If a line in the entries below includes "closeQuietly", show that line.

Saved data entries:
-----

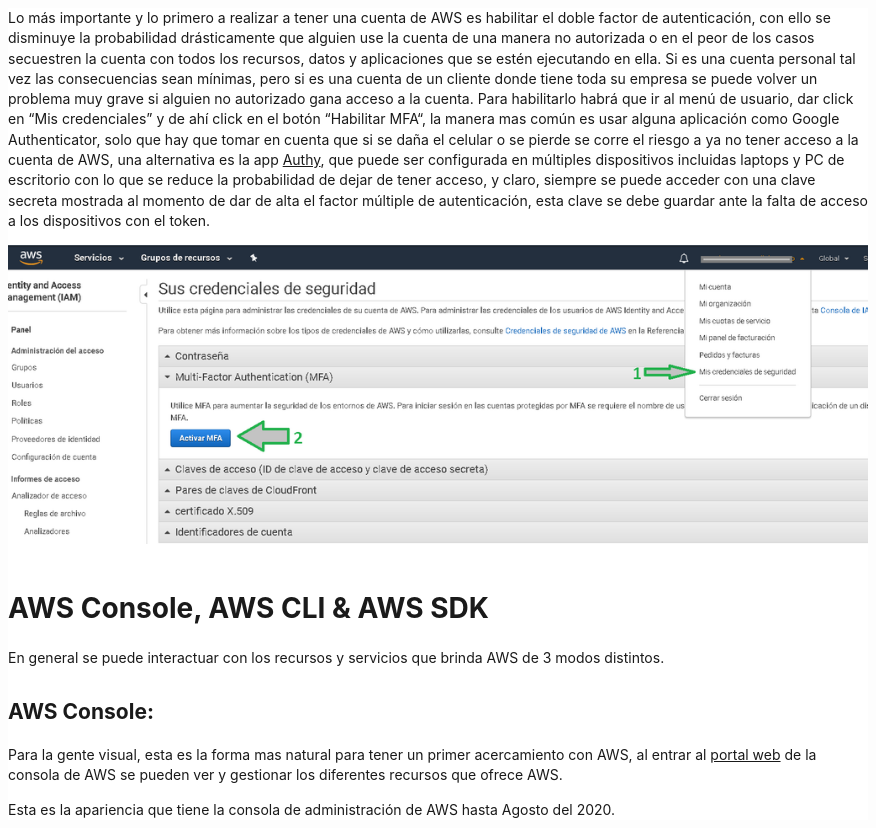
Lo más importante y lo primero a realizar a tener una cuenta de AWS es habilitar el doble factor de autenticación, con ello se disminuye la probabilidad drásticamente que alguien use la cuenta de una manera no autorizada o en el peor de los casos secuestren la cuenta con todos los recursos, datos y aplicaciones que se estén ejecutando en ella. Si es una cuenta personal tal vez las consecuencias sean mínimas, pero si es una cuenta de un cliente donde tiene toda su empresa se puede volver un problema muy grave si alguien no autorizado gana acceso a la cuenta. Para habilitarlo habrá que ir al menú de usuario, dar click en “Mis credenciales” y de ahí click en el botón  “Habilitar MFA“, la manera mas común es usar alguna aplicación como Google Authenticator, solo que hay que tomar en cuenta que si se daña el celular o se pierde se corre el riesgo a ya no tener acceso a la cuenta de AWS, una alternativa es la app [Authy](authy.com), que puede ser configurada en múltiples dispositivos incluidas laptops y PC de escritorio con lo que se reduce la probabilidad de dejar de tener acceso, y claro, siempre se puede acceder con una clave secreta mostrada al momento de dar de alta el factor múltiple de autenticación, esta clave se debe guardar ante la falta de acceso a los dispositivos con el token.

![multifactor.png](multifactor.png)


# AWS Console, AWS CLI & AWS SDK
En general se puede interactuar con los recursos y servicios que brinda AWS de 3 modos distintos. 

## AWS Console: 
Para la gente visual, esta es la forma mas natural para tener un primer acercamiento con AWS, al entrar al [portal web](console.aws.amazon.com/) de la consola de AWS se pueden ver y gestionar los diferentes recursos que ofrece AWS.

Esta es la apariencia que tiene la consola de administración de AWS hasta Agosto del 2020.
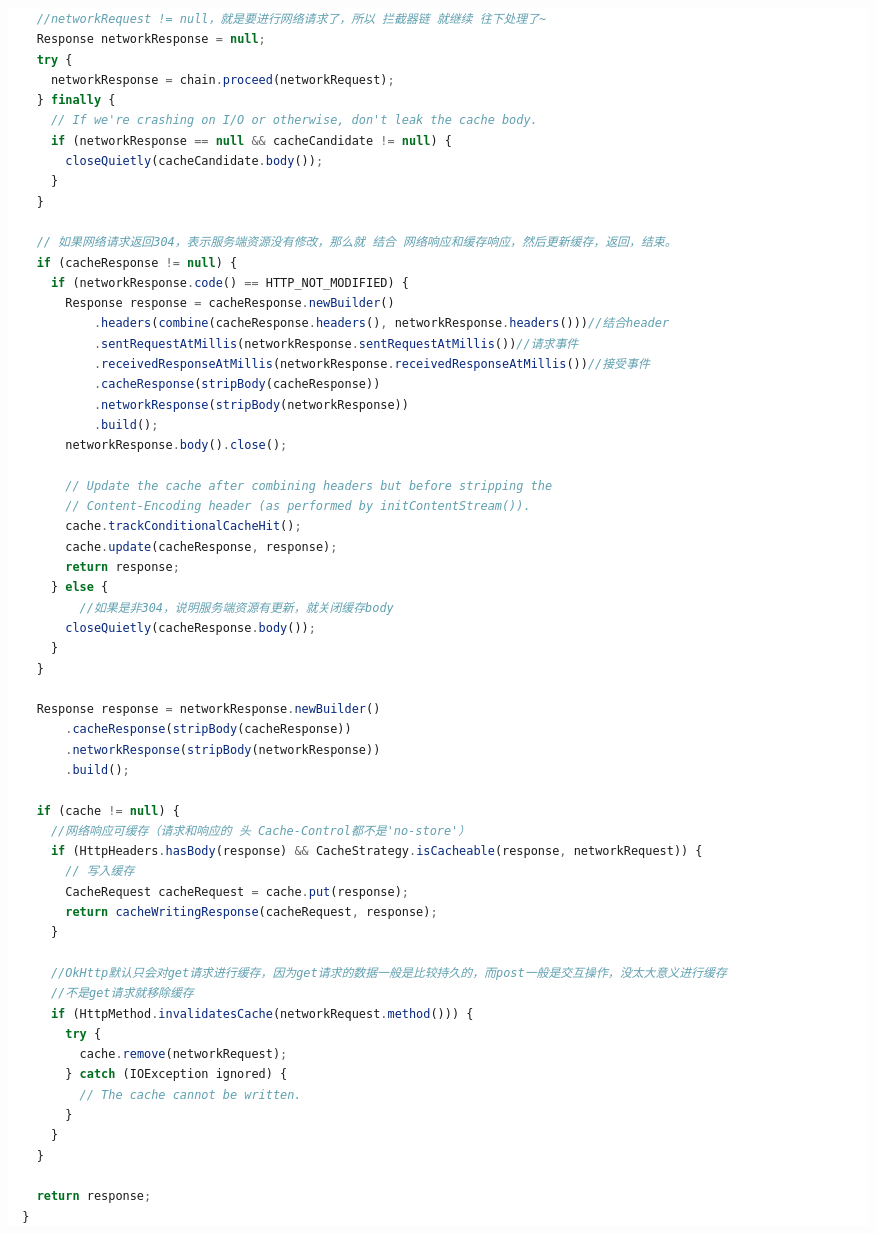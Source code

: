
 ```javascript
    //networkRequest != null，就是要进行网络请求了，所以 拦截器链 就继续 往下处理了~
    Response networkResponse = null;
    try {
      networkResponse = chain.proceed(networkRequest);
    } finally {
      // If we're crashing on I/O or otherwise, don't leak the cache body.
      if (networkResponse == null && cacheCandidate != null) {
        closeQuietly(cacheCandidate.body());
      }
    }

    // 如果网络请求返回304，表示服务端资源没有修改，那么就 结合 网络响应和缓存响应，然后更新缓存，返回，结束。
    if (cacheResponse != null) {
      if (networkResponse.code() == HTTP_NOT_MODIFIED) {
        Response response = cacheResponse.newBuilder()
            .headers(combine(cacheResponse.headers(), networkResponse.headers()))//结合header
            .sentRequestAtMillis(networkResponse.sentRequestAtMillis())//请求事件
            .receivedResponseAtMillis(networkResponse.receivedResponseAtMillis())//接受事件
            .cacheResponse(stripBody(cacheResponse))
            .networkResponse(stripBody(networkResponse))
            .build();
        networkResponse.body().close();

        // Update the cache after combining headers but before stripping the
        // Content-Encoding header (as performed by initContentStream()).
        cache.trackConditionalCacheHit();
        cache.update(cacheResponse, response);
        return response;
      } else {
          //如果是非304，说明服务端资源有更新，就关闭缓存body
        closeQuietly(cacheResponse.body());
      }
    }

    Response response = networkResponse.newBuilder()
        .cacheResponse(stripBody(cacheResponse))
        .networkResponse(stripBody(networkResponse))
        .build();

    if (cache != null) {
      //网络响应可缓存（请求和响应的 头 Cache-Control都不是'no-store'）
      if (HttpHeaders.hasBody(response) && CacheStrategy.isCacheable(response, networkRequest)) {
        // 写入缓存
        CacheRequest cacheRequest = cache.put(response);
        return cacheWritingResponse(cacheRequest, response);
      }

      //OkHttp默认只会对get请求进行缓存，因为get请求的数据一般是比较持久的，而post一般是交互操作，没太大意义进行缓存
      //不是get请求就移除缓存
      if (HttpMethod.invalidatesCache(networkRequest.method())) {
        try {
          cache.remove(networkRequest);
        } catch (IOException ignored) {
          // The cache cannot be written.
        }
      }
    }

    return response;
  }
```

-----

▶ **Problem solution**:
        closeQuietly(cacheCandidate.body());
        closeQuietly(cacheResponse.body());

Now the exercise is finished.